What is needed:
When you repeat the entries, reproduce each line exactly and omit every picture.
►
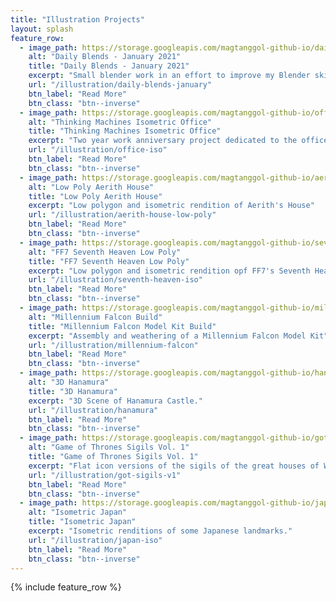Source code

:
 ```yaml
---
title: "Illustration Projects"
layout: splash
feature_row:
  - image_path: https://storage.googleapis.com/magtanggol-github-io/daily-blends-january/cover.png
    alt: "Daily Blends - January 2021"
    title: "Daily Blends - January 2021"
    excerpt: "Small blender work in an effort to improve my Blender skills"
    url: "/illustration/daily-blends-january"
    btn_label: "Read More"
    btn_class: "btn--inverse"
  - image_path: https://storage.googleapis.com/magtanggol-github-io/office-iso/cover.png
    alt: "Thinking Machines Isometric Office"
    title: "Thinking Machines Isometric Office"
    excerpt: "Two year work anniversary project dedicated to the office"
    url: "/illustration/office-iso"
    btn_label: "Read More"
    btn_class: "btn--inverse"
  - image_path: https://storage.googleapis.com/magtanggol-github-io/aerith-house/cover.png
    alt: "Low Poly Aerith House"
    title: "Low Poly Aerith House"
    excerpt: "Low polygon and isometric rendition of Aerith's House"
    url: "/illustration/aerith-house-low-poly"
    btn_label: "Read More"
    btn_class: "btn--inverse"
  - image_path: https://storage.googleapis.com/magtanggol-github-io/seventh-heaven-iso/cover.png
    alt: "FF7 Seventh Heaven Low Poly"
    title: "FF7 Seventh Heaven Low Poly"
    excerpt: "Low polygon and isometric rendition opf FF7's Seventh Heaven"
    url: "/illustration/seventh-heaven-iso"
    btn_label: "Read More"
    btn_class: "btn--inverse"
  - image_path: https://storage.googleapis.com/magtanggol-github-io/millennium-falcon/mf-cover.png
    alt: "Millennium Falcon Build"
    title: "Millennium Falcon Model Kit Build"
    excerpt: "Assembly and weathering of a Millennium Falcon Model Kit"
    url: "/illustration/millennium-falcon"
    btn_label: "Read More"
    btn_class: "btn--inverse"
  - image_path: https://storage.googleapis.com/magtanggol-github-io/hanamura/hanamura-cover.png
    alt: "3D Hanamura"
    title: "3D Hanamura"
    excerpt: "3D Scene of Hanamura Castle."
    url: "/illustration/hanamura"
    btn_label: "Read More"
    btn_class: "btn--inverse"
  - image_path: https://storage.googleapis.com/magtanggol-github-io/got-v1/cover.svg
    alt: "Game of Thrones Sigils Vol. 1"
    title: "Game of Thrones Sigils Vol. 1"
    excerpt: "Flat icon versions of the sigils of the great houses of Westeros."
    url: "/illustration/got-sigils-v1"
    btn_label: "Read More"
    btn_class: "btn--inverse"
  - image_path: https://storage.googleapis.com/magtanggol-github-io/japan-iso/cover.png
    alt: "Isometric Japan"
    title: "Isometric Japan"
    excerpt: "Isometric renditions of some Japanese landmarks."
    url: "/illustration/japan-iso"
    btn_label: "Read More"
    btn_class: "btn--inverse"
---
```


{% include feature_row %}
◄
Written solution:
Source code

:
 ```yaml
---
title: "Illustration Projects"
layout: splash
feature_row:
  - image_path: https://storage.googleapis.com/magtanggol-github-io/daily-blends-january/cover.png
    alt: "Daily Blends - January 2021"
    title: "Daily Blends - January 2021"
    excerpt: "Small blender work in an effort to improve my Blender skills"
    url: "/illustration/daily-blends-january"
    btn_label: "Read More"
    btn_class: "btn--inverse"
  - image_path: https://storage.googleapis.com/magtanggol-github-io/office-iso/cover.png
    alt: "Thinking Machines Isometric Office"
    title: "Thinking Machines Isometric Office"
    excerpt: "Two year work anniversary project dedicated to the office"
    url: "/illustration/office-iso"
    btn_label: "Read More"
    btn_class: "btn--inverse"
  - image_path: https://storage.googleapis.com/magtanggol-github-io/aerith-house/cover.png
    alt: "Low Poly Aerith House"
    title: "Low Poly Aerith House"
    excerpt: "Low polygon and isometric rendition of Aerith's House"
    url: "/illustration/aerith-house-low-poly"
    btn_label: "Read More"
    btn_class: "btn--inverse"
  - image_path: https://storage.googleapis.com/magtanggol-github-io/seventh-heaven-iso/cover.png
    alt: "FF7 Seventh Heaven Low Poly"
    title: "FF7 Seventh Heaven Low Poly"
    excerpt: "Low polygon and isometric rendition opf FF7's Seventh Heaven"
    url: "/illustration/seventh-heaven-iso"
    btn_label: "Read More"
    btn_class: "btn--inverse"
  - image_path: https://storage.googleapis.com/magtanggol-github-io/millennium-falcon/mf-cover.png
    alt: "Millennium Falcon Build"
    title: "Millennium Falcon Model Kit Build"
    excerpt: "Assembly and weathering of a Millennium Falcon Model Kit"
    url: "/illustration/millennium-falcon"
    btn_label: "Read More"
    btn_class: "btn--inverse"
  - image_path: https://storage.googleapis.com/magtanggol-github-io/hanamura/hanamura-cover.png
    alt: "3D Hanamura"
    title: "3D Hanamura"
    excerpt: "3D Scene of Hanamura Castle."
    url: "/illustration/hanamura"
    btn_label: "Read More"
    btn_class: "btn--inverse"
  - image_path: https://storage.googleapis.com/magtanggol-github-io/got-v1/cover.svg
    alt: "Game of Thrones Sigils Vol. 1"
    title: "Game of Thrones Sigils Vol. 1"
    excerpt: "Flat icon versions of the sigils of the great houses of Westeros."
    url: "/illustration/got-sigils-v1"
    btn_label: "Read More"
    btn_class: "btn--inverse"
  - image_path: https://storage.googleapis.com/magtanggol-github-io/japan-iso/cover.png
    alt: "Isometric Japan"
    title: "Isometric Japan"
    excerpt: "Isometric renditions of some Japanese landmarks."
    url: "/illustration/japan-iso"
    btn_label: "Read More"
    btn_class: "btn--inverse"
---
```


{% include feature_row %}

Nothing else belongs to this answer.